Skunked Beer
December 15, 2009
As Scott continues his journey into the craft of home brewing for The Brew Club he will (unless he has a raging thirst) need to bottle his beer, which brings us quite nicely to the subject of ‘skunked beer‘.
Beer becomes ’skunked’ when it is unintentionally exposed to light; more specifically, to Ultra-Violet (UV) radiation which is most prevalent in sunlight and fluorescent light. Brown glass filters the most UV radiation, green less so, but the choice of which colour bottle to use depends on what type of beer you’re bottling.
The light sensitive chemicals are compounds derived from hops, which as you know are used in beer both as a preservative (traditionally in IPAs where the extra hop compounds allowed the ale to journey from England to India without spoiling) and as a flavouring – adding bitterness.
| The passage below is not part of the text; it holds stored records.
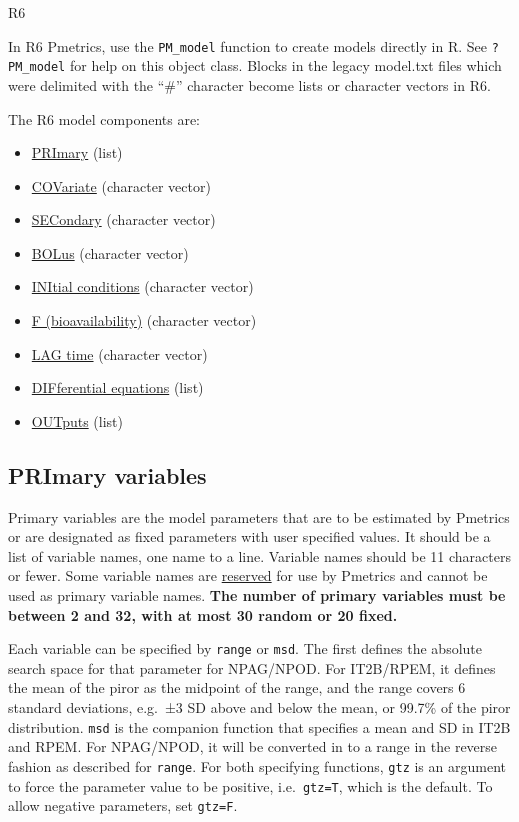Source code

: \documentclass[
]{book}
\providecommand{\tightlist}{%
  \setlength{\itemsep}{0pt}\setlength{\parskip}{0pt}}
\begin{document}
{R6}

In R6 Pmetrics, use the \texttt{PM\_model} function to create models directly
in R. See \texttt{?PM\_model} for help on this object class. Blocks in the legacy model.txt files which were delimited with the ``\#'' character become lists or character vectors in R6.

The R6 model components are:

\begin{itemize}
\tightlist
\item
  \protect\hyperlink{priR6}{PRImary} (list)
\item
  \protect\hyperlink{covR6}{COVariate} (character vector)
\item
  \protect\hyperlink{secR6}{SECondary} (character vector)
\item
  \protect\hyperlink{bolR6}{BOLus} (character vector)
\item
  \protect\hyperlink{iniR6}{INItial conditions} (character vector)
\item
  \protect\hyperlink{FaR6}{F (bioavailability)} (character vector)
\item
  \protect\hyperlink{lagR6}{LAG time} (character vector)
\item
  \protect\hyperlink{diffR6}{DIFferential equations} (list)
\item
  \protect\hyperlink{outR6}{OUTputs} (list)
\end{itemize}

\hypertarget{priR6}{%
\subsection{PRImary variables}\label{priR6}}

Primary variables are the model parameters that are to be estimated by
Pmetrics or are designated as fixed parameters with user specified
values. It should be a list of variable names, one name to a line.
Variable names should be 11 characters or fewer. Some variable names are
\protect\hyperlink{reserved}{reserved} for use by Pmetrics and cannot be used as
primary variable names. \textbf{The number of primary variables must be
between 2 and 32, with at most 30 random or 20 fixed.}

Each variable can be specified by \texttt{range} or \texttt{msd}. The first defines the absolute search space for that parameter for NPAG/NPOD. For IT2B/RPEM, it defines the mean of the piror as the midpoint of the range, and the range covers 6 standard deviations, e.g.~±3 SD above and below the mean, or 99.7\% of the piror distribution. \texttt{msd} is the companion function that specifies a mean and SD in IT2B and RPEM. For NPAG/NPOD, it will be converted in to a range in the reverse fashion as described for \texttt{range}. For both specifying functions, \texttt{gtz} is an argument to force the parameter value to be positive, i.e.~\texttt{gtz=T}, which is the default. To allow negative parameters, set \texttt{gtz=F}.
\end{document}
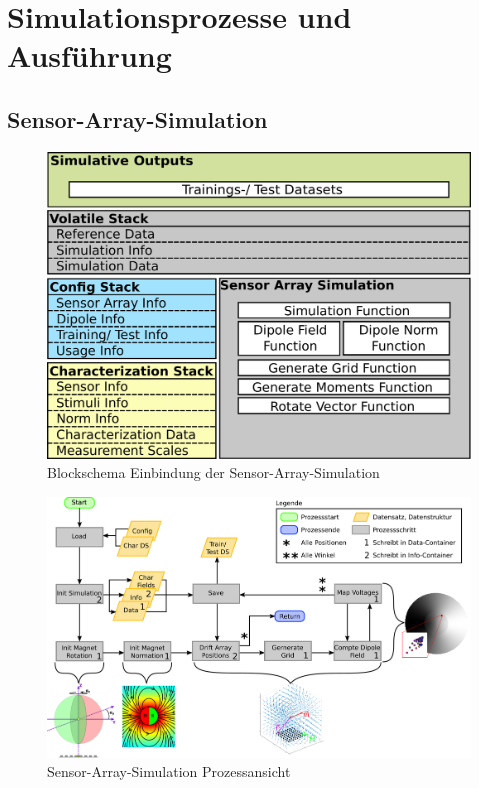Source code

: %

\section{Simulationsprozesse und Ausführung}\label{sec:sim-pro}


\subsection{Sensor-Array-Simulation}\label{sub:sensor-array-pro}


\begin{figure}[tbph]
	\centering
	\includegraphics[width=0.7\linewidth]{chapters/images/3-SW-E-OExp/Blockschema_Sensor-Array}
	\caption[Blockschema Einbindung der Sensor-Array-Simulation]{Blockschema Einbindung der Sensor-Array-Simulation}
	\label{fig:blockschemasensor-array}
\end{figure}


\clearpage


\begin{figure}[tbph]
	\centering
	\includegraphics[width=\linewidth]{chapters/images/3-SW-E-OExp/Sensor-Array-Simulation}
	\caption[Sensor-Array-Simulation Prozessansicht]{Sensor-Array-Simulation Prozessansicht}
	\label{fig:sensor-array-simulation}
\end{figure}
It’s the bitterness compounds that are susceptible to skunking, rather than the aromatic oils. Which is why, despite the ‘hoppy’ nose of many fine lagers (such as Pilsner Urquell) there is less concentration of the bitterness compounds, which is why lagers tend to be bottled in green, or even clear glass bottles, and ales in brown.
Settle down… this is the science bit:
The actual chemicals, which could form up to 15% of the dry hop flowers are alpha-acids, these are transformed in the brewing process (by the addition of heat) into iso-alpha-acids and it is these that add the bitterness to a brew.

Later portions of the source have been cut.